TASK DIRECTIONS
The answer must consist solely of the lines from the one containing "(1932) | Grafos" to the end of the entries below, repeated exactly.

DATASET
# # # # # # #
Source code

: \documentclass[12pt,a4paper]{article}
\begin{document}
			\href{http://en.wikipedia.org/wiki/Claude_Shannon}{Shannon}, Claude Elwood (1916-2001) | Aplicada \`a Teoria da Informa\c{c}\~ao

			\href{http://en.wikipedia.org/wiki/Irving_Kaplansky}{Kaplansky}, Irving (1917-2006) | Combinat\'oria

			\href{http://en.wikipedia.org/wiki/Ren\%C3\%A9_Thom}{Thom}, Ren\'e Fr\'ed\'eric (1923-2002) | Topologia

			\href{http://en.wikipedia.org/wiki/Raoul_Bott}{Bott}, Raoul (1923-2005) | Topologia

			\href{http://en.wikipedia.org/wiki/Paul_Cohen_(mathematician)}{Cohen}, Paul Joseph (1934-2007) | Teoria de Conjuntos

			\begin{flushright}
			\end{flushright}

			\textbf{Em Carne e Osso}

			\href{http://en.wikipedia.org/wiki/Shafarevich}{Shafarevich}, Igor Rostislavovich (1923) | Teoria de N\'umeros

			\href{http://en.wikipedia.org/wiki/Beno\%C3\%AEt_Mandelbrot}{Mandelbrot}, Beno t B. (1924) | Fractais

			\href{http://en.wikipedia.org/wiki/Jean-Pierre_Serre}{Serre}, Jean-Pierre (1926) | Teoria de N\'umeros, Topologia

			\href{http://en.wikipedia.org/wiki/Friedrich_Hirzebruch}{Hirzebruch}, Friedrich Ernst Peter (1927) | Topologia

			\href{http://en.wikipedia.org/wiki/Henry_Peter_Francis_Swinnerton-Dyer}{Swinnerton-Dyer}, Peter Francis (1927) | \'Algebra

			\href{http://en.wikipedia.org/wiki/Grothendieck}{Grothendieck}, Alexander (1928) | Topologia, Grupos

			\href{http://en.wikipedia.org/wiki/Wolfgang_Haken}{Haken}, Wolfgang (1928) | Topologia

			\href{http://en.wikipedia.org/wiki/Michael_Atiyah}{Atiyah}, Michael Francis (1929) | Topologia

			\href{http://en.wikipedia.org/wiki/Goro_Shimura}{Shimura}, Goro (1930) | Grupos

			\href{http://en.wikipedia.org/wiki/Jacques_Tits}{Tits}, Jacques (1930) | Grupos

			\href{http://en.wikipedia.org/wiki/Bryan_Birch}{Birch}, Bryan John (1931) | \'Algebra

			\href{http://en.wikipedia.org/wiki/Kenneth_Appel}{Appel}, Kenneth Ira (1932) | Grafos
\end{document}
# # # # # # #
SOLUTION TO THE PROBLEM
			\href{http://en.wikipedia.org/wiki/Kenneth_Appel}{Appel}, Kenneth Ira (1932) | Grafos
\end{document}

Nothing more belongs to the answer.